▸ **Supplied information**
########################################
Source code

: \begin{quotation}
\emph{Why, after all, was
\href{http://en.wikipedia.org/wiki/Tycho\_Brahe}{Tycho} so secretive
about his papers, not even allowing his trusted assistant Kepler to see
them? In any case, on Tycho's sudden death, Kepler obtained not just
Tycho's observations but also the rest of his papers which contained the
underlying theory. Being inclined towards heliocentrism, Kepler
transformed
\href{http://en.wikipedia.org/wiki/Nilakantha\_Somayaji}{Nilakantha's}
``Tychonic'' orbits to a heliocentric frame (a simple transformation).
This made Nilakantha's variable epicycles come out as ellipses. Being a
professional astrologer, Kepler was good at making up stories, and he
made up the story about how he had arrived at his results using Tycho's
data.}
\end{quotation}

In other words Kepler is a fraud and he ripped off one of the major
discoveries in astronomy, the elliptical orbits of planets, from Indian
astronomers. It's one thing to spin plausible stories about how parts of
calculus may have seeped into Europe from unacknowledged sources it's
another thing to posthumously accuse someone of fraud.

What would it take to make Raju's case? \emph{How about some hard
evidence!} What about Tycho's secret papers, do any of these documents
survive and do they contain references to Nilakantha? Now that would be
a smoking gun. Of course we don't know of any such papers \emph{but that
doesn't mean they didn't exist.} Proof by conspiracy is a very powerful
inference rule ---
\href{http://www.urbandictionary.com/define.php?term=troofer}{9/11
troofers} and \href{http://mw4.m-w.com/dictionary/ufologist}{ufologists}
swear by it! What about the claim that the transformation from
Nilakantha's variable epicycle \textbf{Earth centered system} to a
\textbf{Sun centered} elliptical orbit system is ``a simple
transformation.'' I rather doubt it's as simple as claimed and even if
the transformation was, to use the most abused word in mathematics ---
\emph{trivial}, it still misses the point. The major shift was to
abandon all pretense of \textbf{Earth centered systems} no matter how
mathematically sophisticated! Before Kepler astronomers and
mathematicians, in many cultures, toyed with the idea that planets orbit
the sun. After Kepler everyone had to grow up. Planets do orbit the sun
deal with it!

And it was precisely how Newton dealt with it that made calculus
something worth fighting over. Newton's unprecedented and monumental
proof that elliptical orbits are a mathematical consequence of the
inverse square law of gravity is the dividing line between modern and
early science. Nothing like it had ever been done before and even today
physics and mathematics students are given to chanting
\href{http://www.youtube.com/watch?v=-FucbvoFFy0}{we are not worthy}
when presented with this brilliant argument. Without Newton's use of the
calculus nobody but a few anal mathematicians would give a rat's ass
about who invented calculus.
########################################
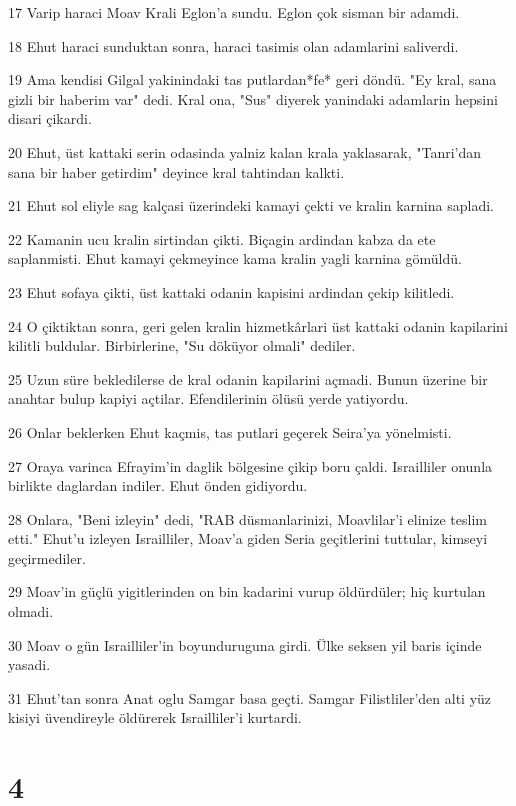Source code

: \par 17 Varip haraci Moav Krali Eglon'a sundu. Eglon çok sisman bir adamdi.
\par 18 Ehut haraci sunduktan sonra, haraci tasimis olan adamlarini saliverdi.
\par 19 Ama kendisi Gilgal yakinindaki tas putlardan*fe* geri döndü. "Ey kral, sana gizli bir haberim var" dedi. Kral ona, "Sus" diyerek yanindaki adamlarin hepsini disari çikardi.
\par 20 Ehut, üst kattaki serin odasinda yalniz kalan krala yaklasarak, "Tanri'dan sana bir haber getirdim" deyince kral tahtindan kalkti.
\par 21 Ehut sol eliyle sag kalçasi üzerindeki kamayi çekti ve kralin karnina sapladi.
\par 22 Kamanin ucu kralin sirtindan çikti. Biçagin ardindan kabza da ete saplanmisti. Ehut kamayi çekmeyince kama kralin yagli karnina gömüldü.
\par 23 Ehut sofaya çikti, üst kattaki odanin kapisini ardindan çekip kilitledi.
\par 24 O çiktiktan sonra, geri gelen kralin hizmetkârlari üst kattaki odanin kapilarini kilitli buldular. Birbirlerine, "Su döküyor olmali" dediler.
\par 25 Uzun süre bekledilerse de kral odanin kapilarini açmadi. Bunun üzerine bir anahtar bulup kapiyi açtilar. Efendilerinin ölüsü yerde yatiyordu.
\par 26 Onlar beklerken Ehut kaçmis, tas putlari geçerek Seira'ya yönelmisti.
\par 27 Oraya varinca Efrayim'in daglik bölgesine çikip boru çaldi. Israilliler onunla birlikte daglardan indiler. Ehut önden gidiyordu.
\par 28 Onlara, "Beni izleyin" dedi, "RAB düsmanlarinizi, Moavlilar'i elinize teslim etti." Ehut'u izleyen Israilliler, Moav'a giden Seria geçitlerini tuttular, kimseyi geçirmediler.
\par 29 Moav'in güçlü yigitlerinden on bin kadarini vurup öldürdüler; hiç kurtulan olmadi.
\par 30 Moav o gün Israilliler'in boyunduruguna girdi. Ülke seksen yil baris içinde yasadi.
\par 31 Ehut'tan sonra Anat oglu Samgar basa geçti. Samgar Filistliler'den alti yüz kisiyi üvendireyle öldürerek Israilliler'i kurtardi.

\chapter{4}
########################################
Look through the material above and print exactly the lines from the one containing "sisman bir adamdi." to the one containing "hepsini disari çikardi.", both included, and nothing more.

▸ **Exercise response**
: \par 17 Varip haraci Moav Krali Eglon'a sundu. Eglon çok sisman bir adamdi.
\par 18 Ehut haraci sunduktan sonra, haraci tasimis olan adamlarini saliverdi.
\par 19 Ama kendisi Gilgal yakinindaki tas putlardan*fe* geri döndü. "Ey kral, sana gizli bir haberim var" dedi. Kral ona, "Sus" diyerek yanindaki adamlarin hepsini disari çikardi.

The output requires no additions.